> [ENTRIES PROVIDED]
<<<<

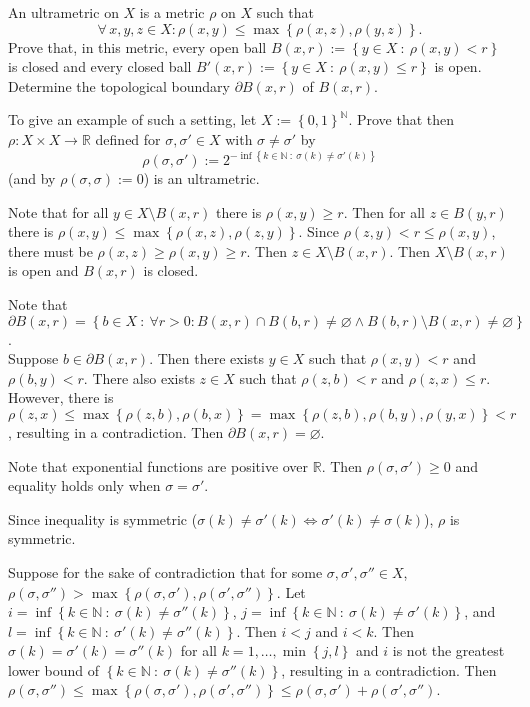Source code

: \documentclass{homework}
\begin{document}
\problem An ultrametric on $X$ is a metric $\rho$ on $X$ such that 
\[
  \forall \, x, y, z \in X: \rho(x, y) \leq
    \max \left \{ \rho(x, z), \rho(y, z) \right \}.
\] 
Prove that, in this metric, every open ball 
  $B(x, r) := \left \{ y \in X ~ : ~ \rho(x, y) < r \right \}$ is closed 
  and every closed ball $B'(x, r) := \left \{ y \in X ~ : ~ 
  \rho(x, y) \leq r \right \}$ is open.
Determine the topological boundary $\partial B(x, r)$ of $B(x, r)$.

To give an example of such a setting, let $X := \left \{ 0, 1 \right \}^
{\mathbb N}$.
Prove that then $\rho : X \times X \to \mathbb R$ defined for 
$\sigma, \sigma' \in X$ with $\sigma \neq \sigma'$ by 
\[
  \rho(\sigma, \sigma') := %
    2^{-\inf\left \{ k \in \mathbb N ~ : ~ \sigma(k) \neq \sigma'(k) \right \}}
\]
(and by $\rho(\sigma, \sigma) := 0$) is an ultrametric.

  \solution Note that for all $y \in X \setminus B(x, r)$ there is 
    $\rho(x, y) \geq r$.
  Then for all $z \in B(y, r)$ there is $\rho(x, y) \leq 
    \max\left \{ \rho(x, z), \rho(z, y) \right \}$.
  Since $\rho(z, y) < r \leq \rho(x, y)$, there must be 
    $\rho(x, z) \geq \rho(x, y) \geq r$.
  Then $z \in X \setminus B(x, r)$.
  Then $X \setminus B(x, r)$ is open and $B(x, r)$ is closed.
    
  Note that $\partial B(x, r) = \left \{ b \in X ~ : ~ 
    \forall r > 0: B(x, r) \cap B(b, r) \neq  \varnothing \wedge 
    B(b, r) \setminus B(x, r) \neq \varnothing \right \}$. \\ 
  Suppose $b \in \partial B(x, r)$.
  Then there exists $y \in X$ such that $\rho(x, y) < r$ and $\rho(b, y) < r$.
  There also exists $z \in X$ such that $\rho(z, b) < r$ and 
    $\rho(z, x) \leq r$.
  However, there is $\rho(z, x) \leq 
    \max\left \{ \rho(z, b), \rho(b, x) \right \} = 
    \max\left \{ \rho(z, b), \rho(b, y), \rho(y, x) \right \} < r$, 
    resulting in a contradiction.
  Then $\partial B(x, r) = \varnothing$.
  
  Note that exponential functions are positive over $\mathbb R$.
  Then $\rho(\sigma, \sigma') \geq 0$ and equality holds only when 
    $\sigma = \sigma'$.

  Since inequality is symmetric ($\sigma(k) \neq \sigma'(k) \Leftrightarrow 
    \sigma'(k) \neq \sigma(k)$), $\rho$ is symmetric.

  Suppose for the sake of contradiction that for some $\sigma, \sigma', 
    \sigma'' \in X$, $\rho(\sigma, \sigma'') > 
    \max\left \{ \rho(\sigma, \sigma'), \rho(\sigma', \sigma'') \right \}$.
  Let $i = \inf\left \{ k \in \mathbb N ~ : ~ \sigma(k) \neq 
    \sigma''(k) \right \}$, $j = \inf\left \{ k \in \mathbb N ~ : ~ 
    \sigma(k) \neq \sigma'(k) \right \}$, and $l = 
    \inf\left \{ k \in \mathbb N ~ : ~ \sigma'(k) \neq \sigma''(k) \right \}$.
  Then $i < j$ and $i < k$.
  Then $\sigma(k) = \sigma'(k) = \sigma''(k)$ for all $k = 1, \dots, 
    \min\left \{ j, l \right \}$ and $i$ is not the greatest lower bound of 
    $\left \{ k \in \mathbb N ~ : ~ \sigma(k) \neq \sigma''(k) \right \}$, 
   resulting in a contradiction.
 Then $\rho(\sigma, \sigma'') \leq \max\left \{ \rho(\sigma, \sigma'), 
  \rho(\sigma', \sigma'') \right \} \leq \rho(\sigma, \sigma') + 
  \rho(\sigma', \sigma'')$.
  
\end{document}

>>>>

> [BRIEF]
Quote each line of the listing exactly, but leave the pictures out.

> [ANSWER SPACE]
Source code

: \documentclass{homework}
\begin{document}
\problem An ultrametric on $X$ is a metric $\rho$ on $X$ such that 
\[
  \forall \, x, y, z \in X: \rho(x, y) \leq
    \max \left \{ \rho(x, z), \rho(y, z) \right \}.
\] 
Prove that, in this metric, every open ball 
  $B(x, r) := \left \{ y \in X ~ : ~ \rho(x, y) < r \right \}$ is closed 
  and every closed ball $B'(x, r) := \left \{ y \in X ~ : ~ 
  \rho(x, y) \leq r \right \}$ is open.
Determine the topological boundary $\partial B(x, r)$ of $B(x, r)$.

To give an example of such a setting, let $X := \left \{ 0, 1 \right \}^
{\mathbb N}$.
Prove that then $\rho : X \times X \to \mathbb R$ defined for 
$\sigma, \sigma' \in X$ with $\sigma \neq \sigma'$ by 
\[
  \rho(\sigma, \sigma') := %
    2^{-\inf\left \{ k \in \mathbb N ~ : ~ \sigma(k) \neq \sigma'(k) \right \}}
\]
(and by $\rho(\sigma, \sigma) := 0$) is an ultrametric.

  \solution Note that for all $y \in X \setminus B(x, r)$ there is 
    $\rho(x, y) \geq r$.
  Then for all $z \in B(y, r)$ there is $\rho(x, y) \leq 
    \max\left \{ \rho(x, z), \rho(z, y) \right \}$.
  Since $\rho(z, y) < r \leq \rho(x, y)$, there must be 
    $\rho(x, z) \geq \rho(x, y) \geq r$.
  Then $z \in X \setminus B(x, r)$.
  Then $X \setminus B(x, r)$ is open and $B(x, r)$ is closed.
    
  Note that $\partial B(x, r) = \left \{ b \in X ~ : ~ 
    \forall r > 0: B(x, r) \cap B(b, r) \neq  \varnothing \wedge 
    B(b, r) \setminus B(x, r) \neq \varnothing \right \}$. \\ 
  Suppose $b \in \partial B(x, r)$.
  Then there exists $y \in X$ such that $\rho(x, y) < r$ and $\rho(b, y) < r$.
  There also exists $z \in X$ such that $\rho(z, b) < r$ and 
    $\rho(z, x) \leq r$.
  However, there is $\rho(z, x) \leq 
    \max\left \{ \rho(z, b), \rho(b, x) \right \} = 
    \max\left \{ \rho(z, b), \rho(b, y), \rho(y, x) \right \} < r$, 
    resulting in a contradiction.
  Then $\partial B(x, r) = \varnothing$.
  
  Note that exponential functions are positive over $\mathbb R$.
  Then $\rho(\sigma, \sigma') \geq 0$ and equality holds only when 
    $\sigma = \sigma'$.

  Since inequality is symmetric ($\sigma(k) \neq \sigma'(k) \Leftrightarrow 
    \sigma'(k) \neq \sigma(k)$), $\rho$ is symmetric.

  Suppose for the sake of contradiction that for some $\sigma, \sigma', 
    \sigma'' \in X$, $\rho(\sigma, \sigma'') > 
    \max\left \{ \rho(\sigma, \sigma'), \rho(\sigma', \sigma'') \right \}$.
  Let $i = \inf\left \{ k \in \mathbb N ~ : ~ \sigma(k) \neq 
    \sigma''(k) \right \}$, $j = \inf\left \{ k \in \mathbb N ~ : ~ 
    \sigma(k) \neq \sigma'(k) \right \}$, and $l = 
    \inf\left \{ k \in \mathbb N ~ : ~ \sigma'(k) \neq \sigma''(k) \right \}$.
  Then $i < j$ and $i < k$.
  Then $\sigma(k) = \sigma'(k) = \sigma''(k)$ for all $k = 1, \dots, 
    \min\left \{ j, l \right \}$ and $i$ is not the greatest lower bound of 
    $\left \{ k \in \mathbb N ~ : ~ \sigma(k) \neq \sigma''(k) \right \}$, 
   resulting in a contradiction.
 Then $\rho(\sigma, \sigma'') \leq \max\left \{ \rho(\sigma, \sigma'), 
  \rho(\sigma', \sigma'') \right \} \leq \rho(\sigma, \sigma') + 
  \rho(\sigma', \sigma'')$.
  
\end{document}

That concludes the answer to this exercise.